> Exercise description: In the data below, find the line containing "(Question No. 3623)|2|", then set down that line and every later line up to and including the line containing "(Question No. 1417)|2|", exactly.

> Material provided:
===============

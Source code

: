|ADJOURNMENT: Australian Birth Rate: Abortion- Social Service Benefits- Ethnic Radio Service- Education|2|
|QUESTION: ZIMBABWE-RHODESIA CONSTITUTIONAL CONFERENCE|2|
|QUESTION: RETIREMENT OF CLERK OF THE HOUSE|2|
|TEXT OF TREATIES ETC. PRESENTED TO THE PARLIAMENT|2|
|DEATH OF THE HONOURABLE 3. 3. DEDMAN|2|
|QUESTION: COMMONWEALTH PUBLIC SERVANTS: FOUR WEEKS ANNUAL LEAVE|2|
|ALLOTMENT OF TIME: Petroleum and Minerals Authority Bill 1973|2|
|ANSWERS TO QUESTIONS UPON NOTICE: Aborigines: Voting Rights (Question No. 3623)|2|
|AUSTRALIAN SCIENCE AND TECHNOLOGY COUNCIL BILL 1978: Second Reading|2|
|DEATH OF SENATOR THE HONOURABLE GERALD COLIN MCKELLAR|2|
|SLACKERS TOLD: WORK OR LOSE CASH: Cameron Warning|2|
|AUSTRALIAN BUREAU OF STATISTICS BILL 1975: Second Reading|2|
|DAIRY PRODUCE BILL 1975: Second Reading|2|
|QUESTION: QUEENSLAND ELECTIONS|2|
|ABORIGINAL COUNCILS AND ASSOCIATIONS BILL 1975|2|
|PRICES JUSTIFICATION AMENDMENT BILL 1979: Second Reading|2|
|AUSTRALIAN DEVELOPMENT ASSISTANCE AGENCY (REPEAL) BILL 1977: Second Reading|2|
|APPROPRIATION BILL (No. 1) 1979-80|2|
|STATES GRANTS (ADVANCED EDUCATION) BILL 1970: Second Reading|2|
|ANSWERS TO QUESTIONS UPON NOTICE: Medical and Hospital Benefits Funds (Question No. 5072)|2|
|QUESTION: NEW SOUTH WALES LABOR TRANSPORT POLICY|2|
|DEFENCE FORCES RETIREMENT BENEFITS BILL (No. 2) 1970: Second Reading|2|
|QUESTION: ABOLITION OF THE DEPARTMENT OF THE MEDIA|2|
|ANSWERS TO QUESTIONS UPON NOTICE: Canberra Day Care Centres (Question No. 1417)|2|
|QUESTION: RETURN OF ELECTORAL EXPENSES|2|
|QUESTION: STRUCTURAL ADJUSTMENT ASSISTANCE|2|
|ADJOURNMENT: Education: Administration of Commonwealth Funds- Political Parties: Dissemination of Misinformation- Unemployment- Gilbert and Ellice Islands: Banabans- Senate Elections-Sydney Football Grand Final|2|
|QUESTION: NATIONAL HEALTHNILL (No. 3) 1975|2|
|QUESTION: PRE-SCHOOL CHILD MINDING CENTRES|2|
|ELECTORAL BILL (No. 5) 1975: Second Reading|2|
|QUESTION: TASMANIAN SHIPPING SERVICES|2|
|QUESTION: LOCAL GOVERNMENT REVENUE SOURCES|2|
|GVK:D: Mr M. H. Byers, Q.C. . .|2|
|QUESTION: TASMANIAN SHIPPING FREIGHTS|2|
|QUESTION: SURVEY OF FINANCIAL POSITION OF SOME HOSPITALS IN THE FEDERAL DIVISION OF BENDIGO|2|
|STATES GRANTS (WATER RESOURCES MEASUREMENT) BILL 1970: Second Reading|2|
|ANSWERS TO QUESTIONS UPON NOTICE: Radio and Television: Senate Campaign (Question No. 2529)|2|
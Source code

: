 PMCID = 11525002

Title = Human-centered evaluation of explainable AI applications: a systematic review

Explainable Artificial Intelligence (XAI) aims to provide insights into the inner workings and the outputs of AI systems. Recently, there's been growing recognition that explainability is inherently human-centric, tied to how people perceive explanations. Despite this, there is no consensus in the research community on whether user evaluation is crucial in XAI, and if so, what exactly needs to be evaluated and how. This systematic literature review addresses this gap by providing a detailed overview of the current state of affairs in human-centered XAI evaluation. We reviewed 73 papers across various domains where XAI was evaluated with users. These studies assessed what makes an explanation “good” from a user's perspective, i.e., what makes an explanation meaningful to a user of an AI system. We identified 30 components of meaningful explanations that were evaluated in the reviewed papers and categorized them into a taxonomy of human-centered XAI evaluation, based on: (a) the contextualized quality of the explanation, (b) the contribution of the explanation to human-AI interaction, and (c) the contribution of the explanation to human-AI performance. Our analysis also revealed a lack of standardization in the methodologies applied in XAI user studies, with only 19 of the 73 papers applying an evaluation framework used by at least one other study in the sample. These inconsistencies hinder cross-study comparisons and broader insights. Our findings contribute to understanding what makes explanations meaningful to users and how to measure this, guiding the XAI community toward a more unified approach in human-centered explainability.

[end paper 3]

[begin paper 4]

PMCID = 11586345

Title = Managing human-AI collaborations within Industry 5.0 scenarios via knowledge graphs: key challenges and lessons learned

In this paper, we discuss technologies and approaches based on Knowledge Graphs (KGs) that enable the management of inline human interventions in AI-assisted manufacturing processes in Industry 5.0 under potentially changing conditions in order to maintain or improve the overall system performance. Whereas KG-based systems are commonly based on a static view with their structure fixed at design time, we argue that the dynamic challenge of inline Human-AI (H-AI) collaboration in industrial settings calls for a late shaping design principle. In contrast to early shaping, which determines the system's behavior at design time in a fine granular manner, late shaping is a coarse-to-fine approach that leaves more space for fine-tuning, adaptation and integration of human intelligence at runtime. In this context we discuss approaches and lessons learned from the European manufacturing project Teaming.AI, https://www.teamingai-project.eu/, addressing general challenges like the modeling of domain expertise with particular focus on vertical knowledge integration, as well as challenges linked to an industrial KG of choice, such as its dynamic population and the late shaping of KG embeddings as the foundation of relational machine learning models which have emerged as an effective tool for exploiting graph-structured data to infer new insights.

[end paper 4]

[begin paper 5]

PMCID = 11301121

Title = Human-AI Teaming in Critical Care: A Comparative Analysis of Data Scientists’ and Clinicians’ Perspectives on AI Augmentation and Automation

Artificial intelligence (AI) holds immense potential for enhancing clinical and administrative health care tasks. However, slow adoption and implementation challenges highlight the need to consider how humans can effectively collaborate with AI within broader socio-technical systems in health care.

===============

> Answer space:
|ANSWERS TO QUESTIONS UPON NOTICE: Aborigines: Voting Rights (Question No. 3623)|2|
|AUSTRALIAN SCIENCE AND TECHNOLOGY COUNCIL BILL 1978: Second Reading|2|
|DEATH OF SENATOR THE HONOURABLE GERALD COLIN MCKELLAR|2|
|SLACKERS TOLD: WORK OR LOSE CASH: Cameron Warning|2|
|AUSTRALIAN BUREAU OF STATISTICS BILL 1975: Second Reading|2|
|DAIRY PRODUCE BILL 1975: Second Reading|2|
|QUESTION: QUEENSLAND ELECTIONS|2|
|ABORIGINAL COUNCILS AND ASSOCIATIONS BILL 1975|2|
|PRICES JUSTIFICATION AMENDMENT BILL 1979: Second Reading|2|
|AUSTRALIAN DEVELOPMENT ASSISTANCE AGENCY (REPEAL) BILL 1977: Second Reading|2|
|APPROPRIATION BILL (No. 1) 1979-80|2|
|STATES GRANTS (ADVANCED EDUCATION) BILL 1970: Second Reading|2|
|ANSWERS TO QUESTIONS UPON NOTICE: Medical and Hospital Benefits Funds (Question No. 5072)|2|
|QUESTION: NEW SOUTH WALES LABOR TRANSPORT POLICY|2|
|DEFENCE FORCES RETIREMENT BENEFITS BILL (No. 2) 1970: Second Reading|2|
|QUESTION: ABOLITION OF THE DEPARTMENT OF THE MEDIA|2|
|ANSWERS TO QUESTIONS UPON NOTICE: Canberra Day Care Centres (Question No. 1417)|2|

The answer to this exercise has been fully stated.